Stored items
※

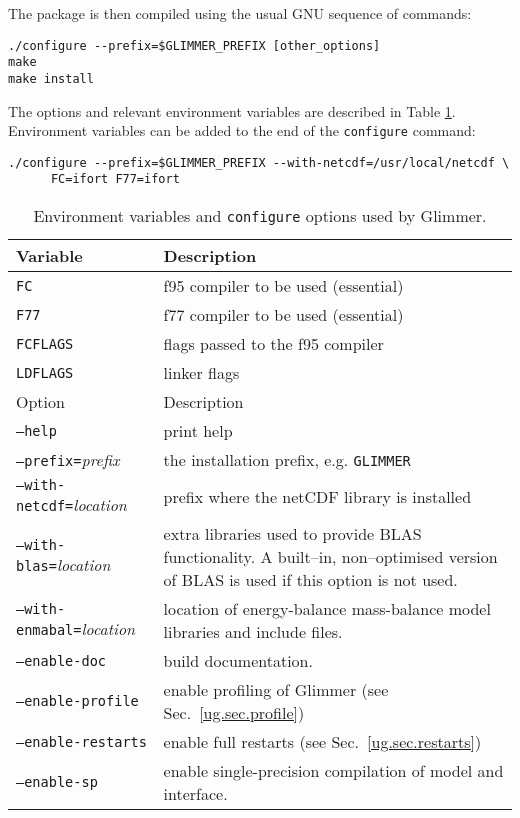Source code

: The package is then compiled using the usual GNU sequence of commands:
\begin{verbatim}
./configure --prefix=$GLIMMER_PREFIX [other_options]
make
make install
\end{verbatim} %
%
The options and relevant environment variables are described in Table
\ref{ug.tab.env}. Environment variables can be added to the end of the
\texttt{configure} command:
%
\begin{verbatim}
./configure --prefix=$GLIMMER_PREFIX --with-netcdf=/usr/local/netcdf \
      FC=ifort F77=ifort
\end{verbatim} %
%
\begin{table}[htbp]
  \centering
  \begin{tabular}{|l|p{8cm}|}
    \hline
    Variable & Description \\
    \hline
    \texttt{FC} & f95 compiler to be used (essential)\\
    \texttt{F77} & f77 compiler to be used (essential) \\
    \texttt{FCFLAGS} & flags passed to the f95 compiler \\
    \texttt{LDFLAGS} & linker flags\\
    \hline
    Option  & Description \\
    \hline
    \texttt{--help} & print help \\
    \texttt{--prefix=}{\it prefix} & the installation prefix,
    e.g. \texttt{GLIMMER} \\ 
    \texttt{--with-netcdf=}{\it location} & prefix where the netCDF
    library is installed \\ 
    \texttt{--with-blas=}{\it location} & extra libraries used to
    provide BLAS functionality. A built--in, non--optimised version of
    BLAS is used if this option is not used. \\ 
    \texttt{--with-enmabal=}{\it location} & location of
    energy-balance mass-balance model libraries and include files. \\ 
    \texttt{--enable-doc} & build documentation.\\
    \texttt{--enable-profile} & enable profiling of Glimmer (see
    Sec.~\ref{ug.sec.profile})\\ 
    \texttt{--enable-restarts} & enable full restarts (see
    Sec.~\ref{ug.sec.restarts})\\ 
    \texttt{--enable-sp} & enable single-precision compilation of
    model and interface. \\
    \hline
  \end{tabular}
  \caption{Environment variables and \texttt{configure} options used
  by Glimmer.} 
  \label{ug.tab.env}
\end{table}
%
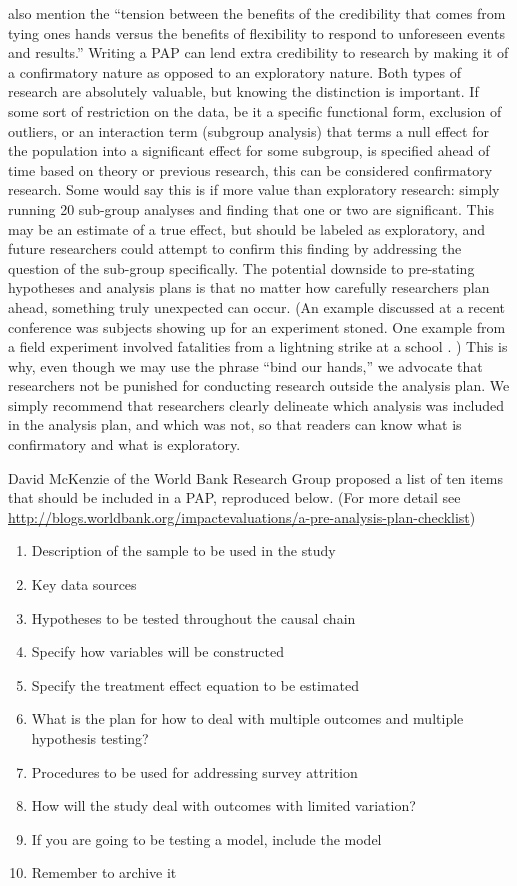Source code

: \documentclass[12pt] {article}
\begin{document}
\cite{glennerster_running_2013} also mention the ``tension between
the benefits of the credibility that comes from tying ones hands versus
the benefits of flexibility to respond to unforeseen events and
results.'' Writing a PAP can lend extra credibility to research by making it of a confirmatory nature as opposed to an exploratory nature.
Both types of research are absolutely valuable, but knowing the distinction is important. If some sort of restriction on the data, be it a specific functional form, exclusion of outliers, or an interaction term (subgroup analysis) that terms a null effect for the population into a significant effect for some subgroup, is specified ahead of time based on theory or previous research, this can be considered confirmatory research. Some would say this is if more value than exploratory research: simply running 20 sub-group analyses and finding that one or two are significant. This may be an estimate of a true effect, but should be labeled as exploratory, and future researchers could attempt to confirm this finding by addressing the question of the sub-group specifically. The potential downside to pre-stating hypotheses and analysis plans is that no matter how carefully researchers plan ahead, something truly unexpected can occur. (An example discussed at a recent conference was subjects showing up for an experiment stoned. One example from a field experiment involved fatalities from a lightning strike at a school \citep{kremer2009incentives}. ) This is why, even though we may use the phrase ``bind our hands,'' we advocate that researchers not be punished for conducting research outside the analysis plan. We simply recommend that researchers clearly delineate which analysis was included in the analysis plan, and which was not, so that readers can know what is confirmatory and what is exploratory.


David McKenzie of the World Bank Research Group proposed a list of ten
items that should be included in a PAP, reproduced below. (For more
detail see
\url{http://blogs.worldbank.org/impactevaluations/a-pre-analysis-plan-checklist})

\begin{enumerate}
\item
  Description of the sample to be used in the study
\item
  Key data sources
\item
  Hypotheses to be tested throughout the causal chain
\item
  Specify how variables will be constructed
\item
  Specify the treatment effect equation to be estimated
\item
  What is the plan for how to deal with multiple outcomes and multiple
  hypothesis testing?
\item
  Procedures to be used for addressing survey attrition
\item
  How will the study deal with outcomes with limited variation?
\item
  If you are going to be testing a model, include the model
\item
  Remember to archive it
\end{enumerate}
\end{document}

※

● **Required action**: Copy every line of the data that carries the word "outcomes".

● **Result below**:
  What is the plan for how to deal with multiple outcomes and multiple
  How will the study deal with outcomes with limited variation?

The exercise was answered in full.